## [Exercise instructions]
Where does the word "without" show up in the records? Copy every line that holds it.

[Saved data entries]

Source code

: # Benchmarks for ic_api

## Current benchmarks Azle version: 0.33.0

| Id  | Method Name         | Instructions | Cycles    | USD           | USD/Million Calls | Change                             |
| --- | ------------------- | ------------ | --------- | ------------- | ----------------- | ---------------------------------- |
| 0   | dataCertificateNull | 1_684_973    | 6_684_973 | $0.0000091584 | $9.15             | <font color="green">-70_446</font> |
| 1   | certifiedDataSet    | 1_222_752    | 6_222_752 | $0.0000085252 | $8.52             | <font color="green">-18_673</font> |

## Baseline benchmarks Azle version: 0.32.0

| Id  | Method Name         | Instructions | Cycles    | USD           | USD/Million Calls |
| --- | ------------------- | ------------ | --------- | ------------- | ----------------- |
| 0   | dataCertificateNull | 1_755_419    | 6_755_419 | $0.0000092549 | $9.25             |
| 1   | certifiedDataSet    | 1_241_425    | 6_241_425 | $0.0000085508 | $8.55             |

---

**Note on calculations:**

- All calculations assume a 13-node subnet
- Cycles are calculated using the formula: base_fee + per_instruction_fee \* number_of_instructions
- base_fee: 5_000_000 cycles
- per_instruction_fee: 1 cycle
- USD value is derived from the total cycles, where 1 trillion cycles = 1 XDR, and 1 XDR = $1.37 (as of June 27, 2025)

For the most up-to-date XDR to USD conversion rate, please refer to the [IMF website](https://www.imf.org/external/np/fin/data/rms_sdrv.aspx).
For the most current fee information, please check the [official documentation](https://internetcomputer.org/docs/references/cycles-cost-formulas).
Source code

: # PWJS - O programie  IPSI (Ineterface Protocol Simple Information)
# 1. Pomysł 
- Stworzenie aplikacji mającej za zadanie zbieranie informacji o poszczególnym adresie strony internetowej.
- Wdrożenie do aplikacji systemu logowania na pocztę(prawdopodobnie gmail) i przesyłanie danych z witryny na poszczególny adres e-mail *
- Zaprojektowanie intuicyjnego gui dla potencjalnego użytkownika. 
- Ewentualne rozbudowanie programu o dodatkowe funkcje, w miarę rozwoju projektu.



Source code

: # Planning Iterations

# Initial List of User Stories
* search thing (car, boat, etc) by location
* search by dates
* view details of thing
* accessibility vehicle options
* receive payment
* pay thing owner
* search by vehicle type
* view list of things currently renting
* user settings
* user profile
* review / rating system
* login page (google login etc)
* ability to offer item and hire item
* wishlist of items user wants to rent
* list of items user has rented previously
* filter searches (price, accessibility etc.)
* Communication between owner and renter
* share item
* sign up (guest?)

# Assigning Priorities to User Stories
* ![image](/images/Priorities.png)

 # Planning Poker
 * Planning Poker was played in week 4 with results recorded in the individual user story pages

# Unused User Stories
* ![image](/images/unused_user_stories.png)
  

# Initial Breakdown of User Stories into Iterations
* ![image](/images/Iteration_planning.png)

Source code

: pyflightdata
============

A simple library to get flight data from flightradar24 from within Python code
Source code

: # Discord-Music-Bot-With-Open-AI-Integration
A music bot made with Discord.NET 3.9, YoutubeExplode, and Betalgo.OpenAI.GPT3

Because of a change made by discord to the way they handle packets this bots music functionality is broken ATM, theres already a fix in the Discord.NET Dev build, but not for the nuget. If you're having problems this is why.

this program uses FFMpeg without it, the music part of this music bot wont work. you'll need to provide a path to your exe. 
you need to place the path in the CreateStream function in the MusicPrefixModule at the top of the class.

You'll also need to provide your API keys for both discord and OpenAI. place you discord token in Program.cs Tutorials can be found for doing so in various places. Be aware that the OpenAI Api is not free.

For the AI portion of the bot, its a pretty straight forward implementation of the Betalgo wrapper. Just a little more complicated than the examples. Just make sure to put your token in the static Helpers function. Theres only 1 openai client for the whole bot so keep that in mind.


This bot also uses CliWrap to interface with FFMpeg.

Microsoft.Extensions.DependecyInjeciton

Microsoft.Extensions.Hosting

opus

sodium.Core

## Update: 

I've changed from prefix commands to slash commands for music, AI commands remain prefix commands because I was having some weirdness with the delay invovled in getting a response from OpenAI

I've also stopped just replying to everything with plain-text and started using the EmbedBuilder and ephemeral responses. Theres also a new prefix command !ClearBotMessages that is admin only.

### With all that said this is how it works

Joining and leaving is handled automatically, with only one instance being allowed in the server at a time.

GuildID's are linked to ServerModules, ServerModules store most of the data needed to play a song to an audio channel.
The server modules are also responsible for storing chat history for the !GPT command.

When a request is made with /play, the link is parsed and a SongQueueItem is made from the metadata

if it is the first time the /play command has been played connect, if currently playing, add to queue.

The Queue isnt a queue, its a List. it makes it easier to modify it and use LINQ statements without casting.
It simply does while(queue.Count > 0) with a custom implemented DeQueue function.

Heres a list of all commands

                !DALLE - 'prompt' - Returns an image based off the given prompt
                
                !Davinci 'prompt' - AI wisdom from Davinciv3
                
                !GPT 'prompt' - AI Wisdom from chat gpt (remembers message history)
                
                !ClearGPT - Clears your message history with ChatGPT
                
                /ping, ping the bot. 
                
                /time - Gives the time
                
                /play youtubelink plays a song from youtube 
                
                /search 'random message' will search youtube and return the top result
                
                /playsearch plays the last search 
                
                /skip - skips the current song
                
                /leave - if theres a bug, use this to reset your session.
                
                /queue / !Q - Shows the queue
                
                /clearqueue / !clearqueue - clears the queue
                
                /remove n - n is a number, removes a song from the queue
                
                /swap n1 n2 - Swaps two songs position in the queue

## [Task answer]
this program uses FFMpeg without it, the music part of this music bot wont work. you'll need to provide a path to your exe. 
The Queue isnt a queue, its a List. it makes it easier to modify it and use LINQ statements without casting.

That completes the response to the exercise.